> [Assignment]:
Each line below with the word "bunkami" needs to be copied.
#### Recorded data ####
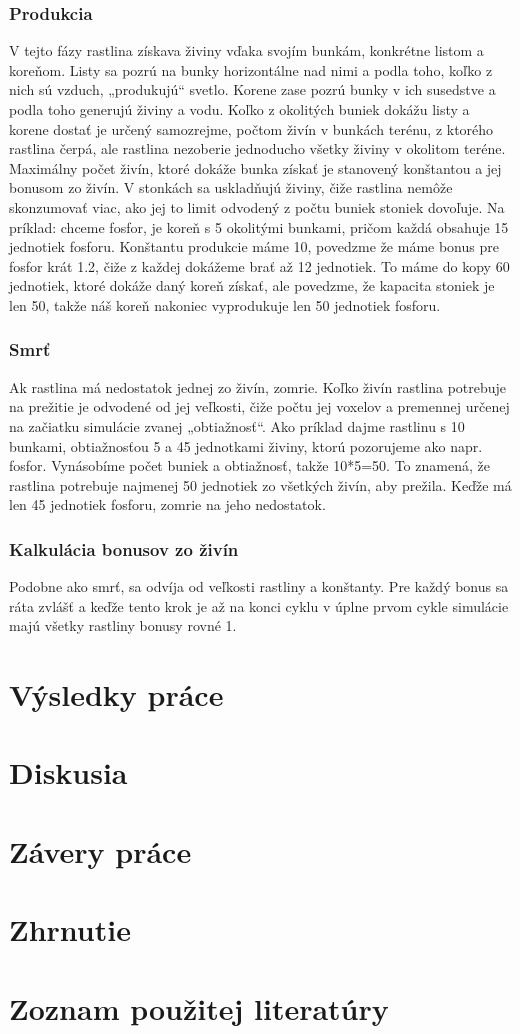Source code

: \documentclass[12pt]{article}
\begin{document}
\subsubsection{Produkcia}

V tejto fázy rastlina získava živiny vďaka svojím bunkám, konkrétne listom
a koreňom. Listy sa pozrú na bunky horizontálne nad nimi a podla toho, koľko
z nich sú vzduch, „produkujú“ svetlo. Korene zase pozrú bunky v ich susedstve
a podla toho generujú živiny a vodu. Koľko z okolitých buniek dokážu listy
a korene dostať je určený samozrejme, počtom živín v bunkách terénu, z ktorého
rastlina čerpá, ale rastlina nezoberie jednoducho všetky živiny v okolitom
teréne. Maximálny počet živín, ktoré dokáže bunka získať je stanovený
konštantou a jej bonusom zo živín. V stonkách sa uskladňujú živiny, čiže
rastlina nemôže skonzumovať viac, ako jej to limit odvodený z počtu buniek
stoniek dovoľuje. Na príklad: chceme fosfor, je koreň s 5 okolitými bunkami,
pričom každá obsahuje 15 jednotiek fosforu. Konštantu produkcie máme 10,
povedzme že máme bonus pre fosfor krát 1.2, čiže z každej dokážeme brať až 12
jednotiek. To máme do kopy 60 jednotiek, ktoré dokáže daný koreň získať,
ale povedzme, že kapacita stoniek je len 50, takže náš koreň nakoniec
vyprodukuje len 50 jednotiek fosforu.

\subsubsection{Smrť}

Ak rastlina má nedostatok jednej zo živín, zomrie. Koľko živín rastlina
potrebuje na prežitie je odvodené od jej veľkosti, čiže počtu jej voxelov
a premennej určenej na začiatku simulácie zvanej „obtiažnosť“. Ako príklad
dajme rastlinu s 10 bunkami, obtiažnosťou 5 a 45 jednotkami živiny, ktorú
pozorujeme ako napr. fosfor. Vynásobíme počet buniek a obtiažnosť, takže
10*5=50. To znamená, že rastlina potrebuje najmenej 50 jednotiek zo všetkých
živín, aby prežila. Keďže má len 45 jednotiek fosforu, zomrie na jeho
nedostatok.

\subsubsection{Kalkulácia bonusov zo živín}

Podobne ako smrť, sa odvíja od veľkosti rastliny a konštanty. Pre každý bonus
sa ráta zvlášť a keďže tento krok je až na konci cyklu v úplne prvom cykle
simulácie majú všetky rastliny bonusy rovné 1.

\section{Výsledky práce}
\section{Diskusia}
\section{Závery práce}
\section{Zhrnutie}
\section{Zoznam použitej literatúry}
\end{document}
####
> [Response]:
stoniek dovoľuje. Na príklad: chceme fosfor, je koreň s 5 okolitými bunkami,
dajme rastlinu s 10 bunkami, obtiažnosťou 5 a 45 jednotkami živiny, ktorú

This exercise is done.